Magneto-reheating constraints from curvature perturbations

TL;DR

This paper derives new constraints on primordial magnetic fields during inflation and reheating by analyzing their impact on curvature perturbations, providing bounds on magnetic field strength, reheating energy scale, and equation of state.

Contribution

It introduces a method to constrain magnetic fields in inflationary models based on curvature perturbation limits, applicable to various inflationary scenarios and magnetic field scaling behaviors.

Findings

Stronger bounds on magnetic field strength than previous backreaction limits.

Massive inflation can produce observable magnetic fields if reheating is matter-dominated at high energies.

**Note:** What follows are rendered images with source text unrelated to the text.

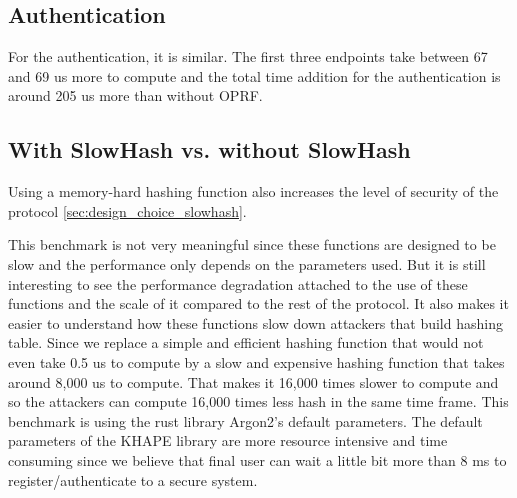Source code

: ﻿\documentclass[../report.tex]{subfiles}
\begin{document}
\subsection*{Authentication}
For the authentication, it is similar. The first three endpoints take between 67 and 69 us more to compute and the total time addition for the authentication is around 205 us more than without OPRF.
\subsection{With SlowHash vs. without SlowHash} %
Using a memory-hard hashing function also increases the level of security of the protocol \ref{sec:design_choice_slowhash}.

This benchmark is not very meaningful since these functions are designed to be slow and the performance only depends on the parameters used. But it is still interesting to see the performance degradation attached to the use of these functions and the scale of it compared to the rest of the protocol.
It also makes it easier to understand how these functions slow down attackers that build hashing table. Since we replace a simple and efficient hashing function that would not even take 0.5 us to compute by a slow and expensive hashing function that takes around 8,000 us to compute. That makes it 16,000 times slower to compute and so the attackers can compute 16,000 times less hash in the same time frame.
This benchmark is using the rust library Argon2's default parameters. The default parameters of the KHAPE library are more resource intensive and time consuming since we believe that final user can wait a little bit more than 8 ms to register/authenticate to a secure system.
\end{document}
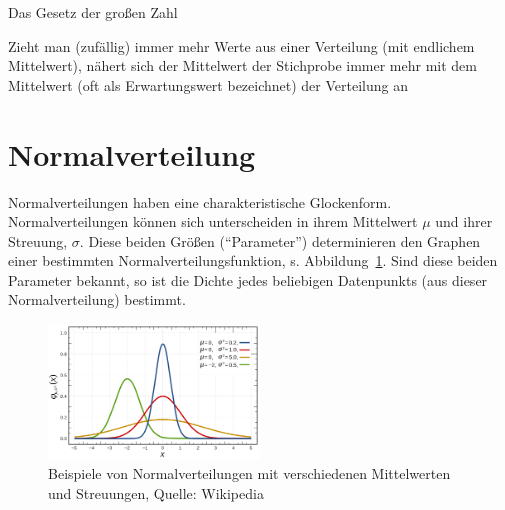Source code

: \documentclass[
  a4paper,
  DIV=11]{scrreprt}
\theoremstyle{definition}
\theoremstyle{remark}
\begin{document}
\begin{tcolorbox}[enhanced jigsaw, title=\textcolor{quarto-callout-important-color}{\faExclamation}\hspace{0.5em}{Wichtig}, bottomtitle=1mm, bottomrule=.15mm, titlerule=0mm, colbacktitle=quarto-callout-important-color!10!white, colframe=quarto-callout-important-color-frame, leftrule=.75mm, left=2mm, toprule=.15mm, colback=white, arc=.35mm, breakable, toptitle=1mm, opacityback=0, rightrule=.15mm, coltitle=black, opacitybacktitle=0.6]

Das Gesetz der großen Zahl

Zieht man (zufällig) immer mehr Werte aus einer Verteilung (mit
endlichem Mittelwert), nähert sich der Mittelwert der Stichprobe immer
mehr mit dem Mittelwert (oft als Erwartungswert bezeichnet) der
Verteilung an

\end{tcolorbox}

\hypertarget{normalverteilung}{%
\section{Normalverteilung}\label{normalverteilung}}

Normalverteilungen haben eine charakteristische Glockenform.
Normalverteilungen können sich unterscheiden in ihrem Mittelwert \(\mu\)
und ihrer Streuung, \(\sigma\). Diese beiden Größen (``Parameter'')
determinieren den Graphen einer bestimmten Normalverteilungsfunktion, s.
Abbildung~\ref{fig-norms}. Sind diese beiden Parameter bekannt, so ist
die Dichte jedes beliebigen Datenpunkts (aus dieser Normalverteilung)
bestimmt.

\begin{figure}

{\centering \includegraphics[width=0.5\textwidth,height=\textheight]{./img/normals.png}

}

\caption{\label{fig-norms}Beispiele von Normalverteilungen mit
verschiedenen Mittelwerten und Streuungen, Quelle: Wikipedia}

\end{figure}
\end{document}
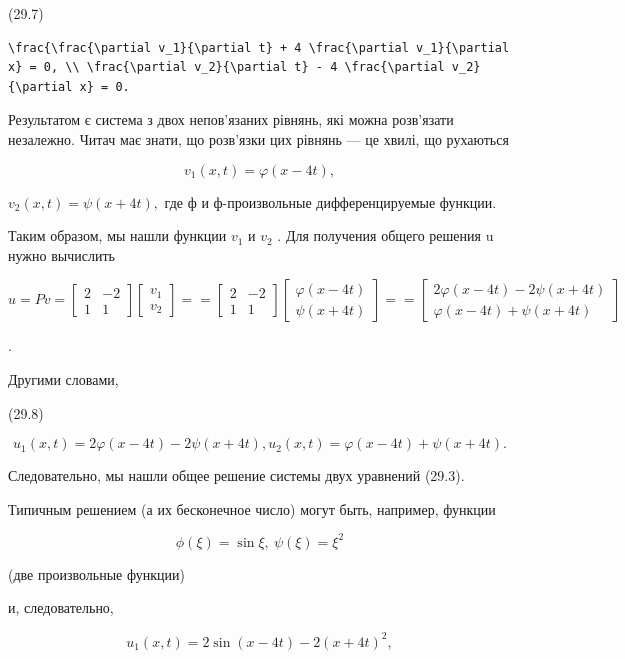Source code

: \documentclass[
  ukrainian,
]{article}
\begin{document}
(29.7)

\begin{verbatim}
\frac{\frac{\partial v_1}{\partial t} + 4 \frac{\partial v_1}{\partial x} = 0, \\ \frac{\partial v_2}{\partial t} - 4 \frac{\partial v_2}{\partial x} = 0.
\end{verbatim}

Результатом є система з двох непов'язаних рівнянь, які можна розв'язати
незалежно. Читач має знати, що розв'язки цих рівнянь --- це хвилі, що
рухаються

\[
v_1(x, t) = \varphi(x-4t),
\]

\(v_2(x, t) = \psi(x+4t),\) где ф и ф-произвольные дифференцируемые
функции.

Таким образом, мы нашли функции \(v_1\) и \(v_2\) . Для получения общего
решения u нужно вычислить

\[
u = Pv =
\begin{bmatrix} 2 & -2 \\ 1 & 1 \end{bmatrix}
\begin{bmatrix} v_1 \\ v_2 \end{bmatrix}
=
=
\begin{bmatrix} 2 & -2 \\ 1 & 1 \end{bmatrix}
\begin{bmatrix} \varphi(x - 4t) \\ \psi(x + 4t) \end{bmatrix}
=
=
\begin{bmatrix} 2\varphi(x - 4t) - 2\psi(x + 4t) \\ \varphi(x - 4t) + \psi(x + 4t) \end{bmatrix}
\]

.

Другими словами,

(29.8)

\[
u_1(x, t) = 2\varphi(x-4t) - 2\psi(x+4t), u_2(x, t) = \varphi(x-4t) + \psi(x+4t).
\]

Следовательно, мы нашли общее решение системы двух уравнений (29.3).

Типичным решением (а их бесконечное число) могут быть, например, функции

\[
\phi(\xi) = \sin \xi, \ \psi(\xi) = \xi^2
\]

(две произвольные функции)

и, следовательно,

\[
u_1(x, t) = 2 \sin(x-4t) - 2(x+4t)^2,
\]
\end{document}
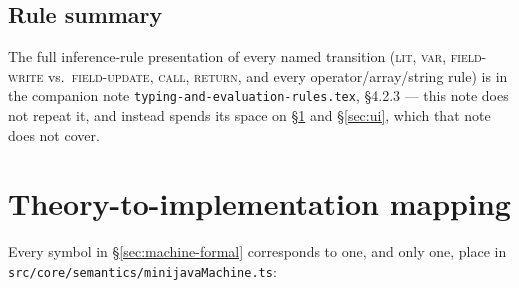 \documentclass[11pt]{article}
\newcommand{\rulename}[1]{\textsc{#1}}
\begin{document}
\subsection{Rule summary}
\label{sec:rule-summary}

The full inference-rule presentation of every named transition
(\rulename{lit}, \rulename{var}, \rulename{field-write} vs.\
\rulename{field-update}, \rulename{call}, \rulename{return}, and every
operator/array/string rule) is in the companion note
\texttt{typing-and-evaluation-rules.tex}, \S4.2.3 --- this note does not
repeat it, and instead spends its space on \S\ref{sec:impl} and
\S\ref{sec:ui}, which that note does not cover.

\section{Theory-to-implementation mapping}
\label{sec:impl}

Every symbol in \S\ref{sec:machine-formal} corresponds to one, and only
one, place in \texttt{src/core/semantics/minijavaMachine.ts}:
\end{document}
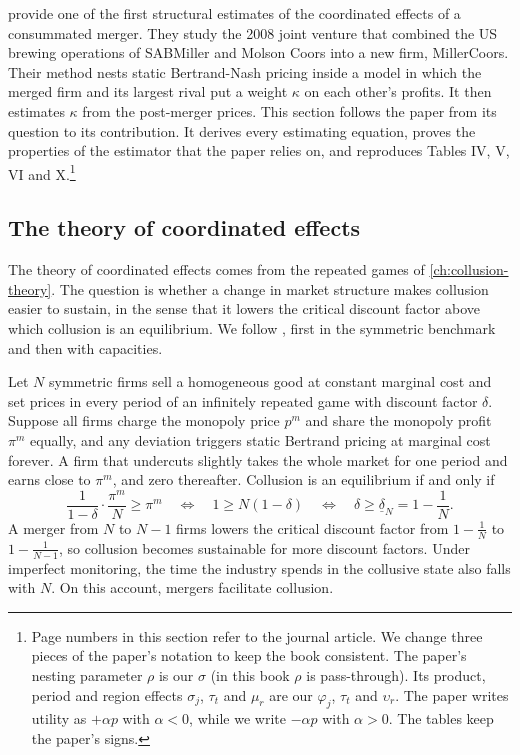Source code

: \citet{MillerWeinberg2017} provide one of the first structural estimates of the coordinated effects of a consummated
merger.
They study the 2008 joint venture that combined the US brewing operations of SABMiller and Molson Coors into a new
firm, MillerCoors. Their method nests static Bertrand-Nash pricing inside a model in which the merged firm and its
largest rival put a weight $\kappa$ on each other's profits. It then estimates $\kappa$ from the post-merger prices.
This section follows the paper from its question to its contribution. It derives every estimating equation, proves
the properties of the estimator that the paper relies on, and reproduces Tables IV, V, VI and X.\footnote{Page
numbers in this section refer to the journal article. We change three pieces of the paper's notation to keep the
book consistent. The paper's nesting parameter $\rho$ is our $\sigma$ (in this book $\rho$ is pass-through). Its
product, period and region effects $\sigma_j$, $\tau_t$ and $\mu_r$ are our $\varphi_j$, $\tau_t$ and $\upsilon_r$.
The paper writes utility as $+\alpha p$ with $\alpha < 0$, while we write $-\alpha p$ with $\alpha > 0$. The tables
keep the paper's signs.}

\subsection{The theory of coordinated effects}\label{sec:11-ce-theory}

The theory of coordinated effects comes from the repeated games of \cref{ch:collusion-theory}. The question is
whether a change in market structure makes collusion easier to sustain, in the sense that it lowers the critical
discount factor above which collusion is an equilibrium. We follow \citet[pp.~239--240]{AskerNocke2021}, first in
the symmetric benchmark and then with capacities.

Let $N$ symmetric firms sell a homogeneous good at constant marginal cost and set prices in every period of an
infinitely repeated game with discount factor $\delta$. Suppose all firms charge the monopoly price $p^m$ and share
the monopoly profit $\pi^m$ equally, and any deviation triggers static Bertrand pricing at marginal cost forever. A
firm that undercuts slightly takes the whole market for one period and earns close to $\pi^m$, and zero thereafter.
Collusion is an equilibrium if and only if
\begin{equation*}
\frac{1}{1 - \delta}\cdot\frac{\pi^m}{N} \ge \pi^m
\quad\Longleftrightarrow\quad
1 \ge N(1 - \delta)
\quad\Longleftrightarrow\quad
\delta \ge \underline\delta_N = 1 - \frac{1}{N} .
\end{equation*}
A merger from $N$ to $N - 1$ firms lowers the critical discount factor from $1 - \frac{1}{N}$ to $1 - \frac{1}{N -
1}$, so collusion becomes sustainable for more discount factors. Under imperfect monitoring, the time the industry
spends in the collusive state also falls with $N$. On this account, mergers facilitate collusion.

For gamma=-1, large magnetic fields are incompatible with massive inflation and matter-dominated reheating.

Abstract

As additional perturbative degrees of freedom, it is known that magnetic fields of inflationary origin can source curvature perturbations on super-Hubble scales. By requiring the magnetic generated curvature to remain smaller than its inflationary adiabatic counterpart during inflation and reheating, we derive new constraints on the maximal field value today, the reheating energy scale and its equation of state parameter. These bounds end up being stronger by a few order of magnitude than those associated with a possible backreaction of the magnetic field onto the background. Our results are readily applicable to any slow-roll single field inflationary models and any magnetic field having its energy density scaling as a^gamma during inflation. As an illustrative example, massive inflation is found to remain compatible with a magnetic field today Bo = 5 x 10^(-15) G for some values of gamma only if a matter dominated reheating takes place at energies larger than 10^5 GeV. Conversely, assuming gamma=-1, massive inflation followed by a matter dominated reheating cannot explain large scale magnetic fields larger than 10^(-20) G today.